## Exercise objective
Since only a count is wanted, work out how many lines in the material below contain the word "nytimes" and return that number.

## Data excerpts
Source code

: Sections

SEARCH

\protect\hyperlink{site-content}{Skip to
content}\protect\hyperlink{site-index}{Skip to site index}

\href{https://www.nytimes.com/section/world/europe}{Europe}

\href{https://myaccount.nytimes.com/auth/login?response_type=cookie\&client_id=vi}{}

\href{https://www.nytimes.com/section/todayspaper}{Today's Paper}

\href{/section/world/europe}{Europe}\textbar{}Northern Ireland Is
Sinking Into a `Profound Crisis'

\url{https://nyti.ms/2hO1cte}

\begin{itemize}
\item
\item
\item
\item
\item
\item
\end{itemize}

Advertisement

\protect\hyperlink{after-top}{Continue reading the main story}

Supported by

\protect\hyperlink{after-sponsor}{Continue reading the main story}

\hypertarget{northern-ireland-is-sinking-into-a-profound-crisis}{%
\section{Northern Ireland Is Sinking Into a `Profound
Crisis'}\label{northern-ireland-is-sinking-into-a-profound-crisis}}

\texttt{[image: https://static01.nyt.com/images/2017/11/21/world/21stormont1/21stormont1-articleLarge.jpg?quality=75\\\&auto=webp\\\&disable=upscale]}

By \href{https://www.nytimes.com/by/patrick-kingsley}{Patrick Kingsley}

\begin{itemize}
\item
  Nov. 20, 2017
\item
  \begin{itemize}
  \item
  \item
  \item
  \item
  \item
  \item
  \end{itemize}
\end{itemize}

## Result
4